Of greater consequence, although he liked to present himself in the Midwest as a farmer, Dewey failed to comprehend the problems and issues that animated the farmers' lives, and as a consequence he sacrificed that crucial block of voters to Truman. Karabell concludes, counterintuitively but persuasively, that of the four men who ran for president in 1948, "Dewey was the harbinger of the future, while Truman was the last of his kind." While Dewey lost the election, he set the tone for the politics of the future, the politics of television. "The Dewey campaign was designed not to offend and not to alienate; the Truman campaign was designed to allow Truman to be Truman."

Truman's victory in 1948 was hailed as "the greatest upset ever." The Democrats retook control of both houses of Congress as well as the majority of gubernatorial contests. Reporters who had covered the election were "dumbfounded," as were the party leaders. Arthur Krock of the New York Times stated the position of many journalists and editors when he commented that "The principal item on our menu will not be beefsteak, not terrapin, but crow."

How did Truman do it? Despite his subtitle, Karabell concludes that "to this day, that issue has not been adequately resolved and it likely never will be." The author does, however, offer several explanatory factors.

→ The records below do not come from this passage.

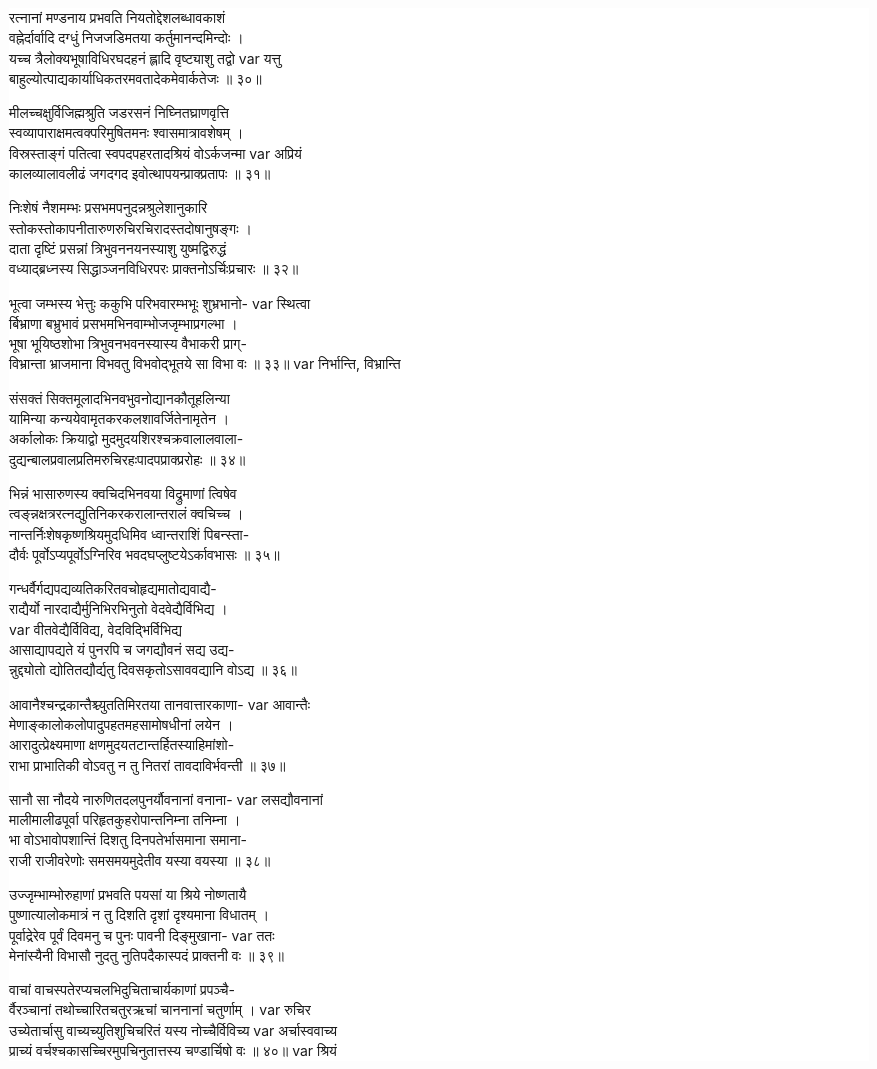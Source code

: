 रत्नानां मण्डनाय प्रभवति नियतोद्देशलब्धावकाशं  
वह्नेर्दार्वादि दग्धुं निजजडिमतया कर्तुमानन्दमिन्दोः ।  
यच्च त्रैलोक्यभूषाविधिरघदहनं ह्लादि वृष्ट्याशु तद्वो var   यत्तु  
बाहुल्योत्पाद्यकार्याधिकतरमवतादेकमेवार्कतेजः ॥ ३०॥  
  
मीलच्चक्षुर्विजिह्मश्रुति जडरसनं निघ्नितघ्राणवृत्ति  
स्वव्यापाराक्षमत्वक्परिमुषितमनः श्वासमात्रावशेषम् ।  
विस्रस्ताङ्गं पतित्वा स्वपदपहरतादश्रियं वोऽर्कजन्मा var   अप्रियं  
कालव्यालावलीढं जगदगद इवोत्थापयन्प्राक्प्रतापः ॥ ३१॥  
  
निःशेषं नैशमम्भः प्रसभमपनुदन्नश्रुलेशानुकारि  
स्तोकस्तोकापनीतारुणरुचिरचिरादस्तदोषानुषङ्गः ।  
दाता दृष्टिं प्रसन्नां त्रिभुवननयनस्याशु युष्मद्विरुद्धं  
वध्याद्ब्रध्नस्य सिद्धाञ्जनविधिरपरः प्राक्तनोऽर्चिःप्रचारः ॥ ३२॥  
  
भूत्वा जम्भस्य भेत्तुः ककुभि परिभवारम्भभूः शुभ्रभानो- var   स्थित्वा  
र्बिभ्राणा बभ्रुभावं प्रसभमभिनवाम्भोजजृम्भाप्रगल्भा  ।  
भूषा भूयिष्ठशोभा त्रिभुवनभवनस्यास्य वैभाकरी प्राग्-  
विभ्रान्ता भ्राजमाना विभवतु विभवोद्भूतये सा विभा वः ॥ ३३॥ var   निर्भान्ति, विभ्रान्ति  
  
संसक्तं सिक्तमूलादभिनवभुवनोद्यानकौतूहलिन्या  
यामिन्या कन्ययेवामृतकरकलशावर्जितेनामृतेन ।  
अर्कालोकः क्रियाद्वो मुदमुदयशिरश्चक्रवालालवाला-  
दुद्यन्बालप्रवालप्रतिमरुचिरहःपादपप्राक्प्ररोहः ॥ ३४॥  
  
भिन्नं भासारुणस्य क्वचिदभिनवया विद्रुमाणां त्विषेव  
त्वङ्न्नक्षत्ररत्नद्युतिनिकरकरालान्तरालं क्वचिच्च ।  
नान्तर्निःशेषकृष्णश्रियमुदधिमिव ध्वान्तराशिं पिबन्स्ता-  
दौर्वः पूर्वोऽप्यपूर्वोऽग्निरिव भवदघप्लुष्टयेऽर्कावभासः ॥ ३५॥  
  
गन्धर्वैर्गद्यपद्यव्यतिकरितवचोहृद्यमातोद्यवाद्यै-  
राद्यैर्यो नारदाद्यैर्मुनिभिरभिनुतो वेदवेद्यैर्विभिद्य ।  
 var   वीतवेद्यैर्विविद्य, वेदविद्भिर्विभिद्य  
आसाद्यापद्यते यं पुनरपि च जगद्यौवनं सद्य उद्य-  
न्नुद्द्योतो द्योतितद्यौर्द्यतु दिवसकृतोऽसाववद्यानि वोऽद्य ॥ ३६॥  
  
आवानैश्चन्द्रकान्तैश्च्युततिमिरतया तानवात्तारकाणा- var   आवान्तैः  
मेणाङ्कालोकलोपादुपहतमहसामोषधीनां लयेन ।  
आरादुत्प्रेक्ष्यमाणा क्षणमुदयतटान्तर्हितस्याहिमांशो-  
राभा प्राभातिकी वोऽवतु न तु नितरां तावदाविर्भवन्ती ॥ ३७॥  
  
सानौ सा नौदये नारुणितदलपुनर्यौवनानां वनाना- var   लसद्यौवनानां  
मालीमालीढपूर्वा परिहृतकुहरोपान्तनिम्ना तनिम्ना ।  
भा वोऽभावोपशान्तिं दिशतु दिनपतेर्भासमाना समाना-  
राजी राजीवरेणोः समसमयमुदेतीव यस्या वयस्या ॥ ३८॥  
  
उज्जृम्भाम्भोरुहाणां प्रभवति पयसां या श्रिये नोष्णतायै  
पुष्णात्यालोकमात्रं न तु दिशति दृशां दृश्यमाना विधातम् ।  
पूर्वाद्रेरेव पूर्वं दिवमनु च पुनः पावनी दिङ्मुखाना- var   ततः  
मेनांस्यैनी विभासौ नुदतु नुतिपदैकास्पदं प्राक्तनी वः ॥ ३९॥  
  
वाचां वाचस्पतेरप्यचलभिदुचिताचार्यकाणां प्रपञ्चै-  
र्वैरञ्चानां तथोच्चारितचतुरऋचां चाननानां चतुर्णाम् । var   रुचिर  
उच्येतार्चासु वाच्यच्युतिशुचिचरितं यस्य नोच्चैर्विविच्य var   अर्चास्ववाच्य  
प्राच्यं वर्चश्चकासच्चिरमुपचिनुतात्तस्य चण्डार्चिषो वः ॥ ४०॥ var   श्रियं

First, Truman understood the concerns of the farmers and secured their votes far better than anyone had predicted. "In that respect," Karabell writes, "Truman's populist, anti-Wall Street rhetoric was vindicated." Second, Truman surrounded himself with "one of the most impressive teams of campaign managers ever assembled." And finally, with the Dixiecrats on the right and the Progressives on the left, Truman had "the freedom to speak forcefully on civil rights and to make a populist, anti-big business plea without running the risk of being called a Communist."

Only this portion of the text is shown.